Taming The Toaster

You know what's more fun than building a 4-GPU beast of a machine? Figuring out why it crashes every single day like clockwork.

If you've been following along, you know the toaster — our 96-core Threadripper Pro 7995WX with 4x Blackwell Max Q GPUs packing 384GB of VRAM. It's an absolute unit. And for the last few weeks, it's been locking up hard about once a day. Not a graceful crash. Not a kernel panic. A full "black screen, network dead, power button does nothing" lockup. The kind where you have to walk over and flip the PSU switches off and on.

The POST code on the motherboard? 00. That's the hardware equivalent of ¯\_(ツ)_/¯.

The Investigation

The first thing we suspected was the PCIe link retraining issue. NVIDIA's DPM (Dynamic Power Management) drops GPUs down to PCIe Gen1 when they're idle to save power. On the WRX90E motherboard with Blackwell GPUs, the Gen1→Gen5 retrain when inference kicked back in was triggering "Surprise Link Down" errors. We fixed that with kernel params:

pcie_aspm=off pcie_port_pm=off

This keeps the PCIe ports in the D0 active state so the link never has to retrain. Problem solved, right?

Nope. Still crashing. Every. Single. Day.

The IPMI Breadcrumbs

Time to dig deeper. We went into the IPMI System Event Log — the motherboard's black box flight recorder. And there it was, buried among normal sensor readings:

Temperature sensor #0x10 | Upper Non-critical going high
Temperature sensor #0x0e | Upper Non-critical going high

These aren't GPU temps. They're not CPU temps. They're PCIe slot retimer temps — sensors labeled PCIE01 through PCIE07 on the motherboard itself. The retimer chips that handle PCIe Gen5 signaling at 32 GT/s.

Now we had a lead. But we needed to see it happen in real-time.

Building the Monitor

We already had a monitoring service logging GPU power, temps, and PCIe link status every 60 seconds. We upgraded it to also pull IPMI sensor data for the motherboard's PCIe slot temperatures:

ipmitool sensor | grep -i "PCIE.*Temp"

That gave us the full picture — GPU stats AND motherboard slot temps, side by side, in real-time. And when we fired up our GPU stress test (all 4 cards at max power), the data told a very clear story:

Time	GPU Power	PCIE01	PCIE03	PCIE05	PCIE07
Idle	~15W	44°C	47°C	41°C	32°C
Model loaded	~70W	48°C	52°C	45°C	37°C
+1min load	~300W	82°C	87°C	80°C	73°C
+2min load	~190W	85°C	88°C	87°C	81°C

PCIE03 hit 88°C in two minutes and was still climbing. The "Upper Non-critical" alarm threshold? 90°C.
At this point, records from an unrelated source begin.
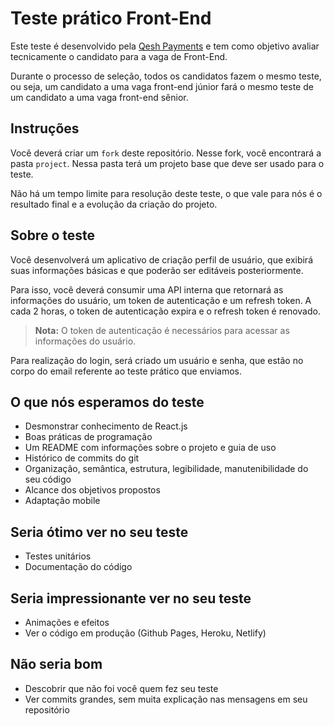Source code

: # Teste prático Front-End

Este teste é desenvolvido pela [Qesh Payments](https://www.qesh.ai/) e tem como objetivo avaliar tecnicamente o candidato para a vaga de Front-End.

Durante o processo de seleção, todos os candidatos fazem o mesmo teste, ou seja, um candidato a uma vaga front-end júnior fará o mesmo teste de um candidato a uma vaga front-end sênior.

## **Instruções**

Você deverá criar um `fork` deste repositório. Nesse fork, você encontrará a pasta `project`. Nessa pasta terá um projeto base que deve ser usado para o teste.

Não há um tempo limite para resolução deste teste, o que vale para nós é o resultado final e a evolução da criação do projeto.

## **Sobre o teste**

Você desenvolverá um aplicativo de criação perfil de usuário, que exibirá suas informações básicas e que poderão ser editáveis posteriormente.

Para isso, você deverá consumir uma API interna que retornará as informações do usuário, um token de autenticação e um refresh token. A cada 2 horas, o token de autenticação expira e o refresh token é renovado.

> **Nota:** O token de autenticação é necessários para acessar as informações do usuário.

Para realização do login, será criado um usuário e senha, que estão no corpo do email referente ao teste prático que enviamos.

## **O que nós esperamos do teste**

- Desmonstrar conhecimento de React.js
- Boas práticas de programação
- Um README com informações sobre o projeto e guia de uso
- Histórico de commits do git
- Organização, semântica, estrutura, legibilidade, manutenibilidade do seu código
- Alcance dos objetivos propostos
- Adaptação mobile

## **Seria ótimo ver no seu teste**

- Testes unitários
- Documentação do código

## **Seria impressionante ver no seu teste**

- Animações e efeitos
- Ver o código em produção (Github Pages, Heroku, Netlify)

## **Não seria bom**

- Descobrir que não foi você quem fez seu teste
- Ver commits grandes, sem muita explicação nas mensagens em seu repositório
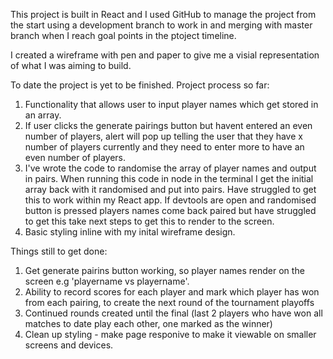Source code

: This project is built in React and I used GitHub to manage the project from the start using a development branch to work in and merging with master branch when I reach goal points in the ptoject timeline. 

I created a wireframe with pen and paper to give me a visial representation of what I was aiming to build. 

To date the project is yet to be finished. Project process so far: 

1) Functionality that allows user to input player names which get stored in an array. 
2) If user clicks the generate pairings button but havent entered an even number of players, alert will pop up telling the user that they have x number of players currently and they need to enter more to have an even number of players. 
3) I've wrote the code to randomise the array of player names and output in pairs. When running this code in node in the terminal I get the initial array back with it randomised and put into pairs. Have struggled to get this to work within my React app. If devtools are open and randomised button is pressed players names come back paired but have struggled to get this take next steps to get this to render to the screen. 
4) Basic styling inline with my inital wireframe design. 

Things still to get done: 

1) Get generate pairins button working, so player names render on the screen e.g 'playername vs playername'.
2) Ability to record scores for each player and mark which player has won from each pairing, to create the next round of the tournament playoffs
3) Continued rounds created until the final (last 2 players who have won all matches to date play each other, one marked as the winner)
4) Clean up styling - make page responive to make it viewable on smaller screens and devices. 


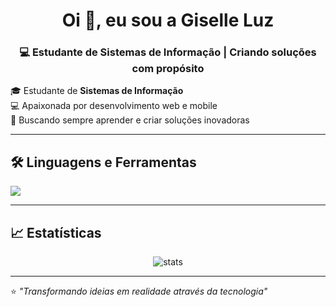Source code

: <h1 align="center">Oi 👋, eu sou a Giselle Luz</h1>
<h3 align="center">💻 Estudante de Sistemas de Informação | Criando soluções com propósito</h3>


🎓 Estudante de **Sistemas de Informação**  
💻 Apaixonada por desenvolvimento web e mobile  
🚀 Buscando sempre aprender e criar soluções inovadoras

---

## 🛠️ Linguagens e Ferramentas
<p align="left">
  <img src="https://skillicons.dev/icons?i=html,css,js,react,flutter,nodejs,mongodb,figma,bootstrap,git,github" />
</p>

---

## 📈 Estatísticas
<p align="center">
  <img src="https://github-readme-stats.vercel.app/api?username=SEUUSUARIO&show_icons=true&theme=dracula" alt="stats" />
</p>

---

⭐ *"Transformando ideias em realidade através da tecnologia"*
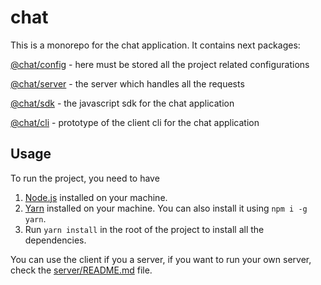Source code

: # chat

This is a monorepo for the chat application. It contains next packages:

[@chat/config](./packages/config/README.md) - here must be stored all the project related configurations

[@chat/server](./packages/server/README.md) - the server which handles all the requests

[@chat/sdk](./packages/sdk/README.md) - the javascript sdk for the chat application

[@chat/cli](./packages/client-cli/README.md) - prototype of the client cli for the chat application

## Usage

To run the project, you need to have

1. [Node.js](https://nodejs.org/en/) installed on your machine.
2. [Yarn](https://yarnpkg.com/) installed on your machine. You can also install it using `npm i -g yarn`.
3. Run `yarn install` in the root of the project to install all the dependencies.

You can use the client if you a server, if you want to run your own server, check the [server/README.md](./packages/server/README.md) file.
The GPUs themselves were running at 85-90°C with their fans at... 30%. That's the stock NVIDIA VBIOS fan curve for you. Thirty percent fan speed. At ninety degrees. On a blower card.

Root Cause

Here's what was happening: 4 GPUs pulling 300W each (1200W total) were radiating massive amounts of heat. The stock NVIDIA fan curve was barely spinning the fans, so all that thermal energy was just cooking the motherboard's PCIe slot retimer circuitry. When those retimer chips hit 90°C, PCIe Gen5 signal integrity degrades — 32 GT/s doesn't leave much margin for error. The PCIe fabric hangs, and the entire system locks up hard enough that even the power button can't recover it.

The kicker? nvidia-smi -pl 250 (250W) is the minimum power limit these GPUs allow. And at 250W without better cooling, the slots were still hitting 86°C. We needed to fix the actual cooling.

The Fix: Aggressive Fan Control

A friend who runs a similar setup pointed us to a custom fan control daemon. The script overrides the VBIOS fan curve with something much more aggressive using pynvml:

FAN_CURVE = [
    (40, 30),   # 40°C → 30% (same as stock at idle)
    (50, 40),   # 50°C → 40% (stock: still 30%)
    (60, 60),   # 60°C → 60% (stock: STILL 30%)
    (75, 85),   # 75°C → 85% (stock: maybe 35%?)
    (85, 100),  # 85°C → 100% (stock: ¯\_(ツ)_/¯)
]

The key feature is hysteresis — 3°C of buffer so the fans don't oscillate at temperature boundaries. It also has per-GPU error isolation (if NVML fails on one GPU, the others keep going) and automatic restoration of VBIOS fan control on shutdown so your GPUs don't get stuck at a fixed speed.

The full script is available as a GitHub Gist.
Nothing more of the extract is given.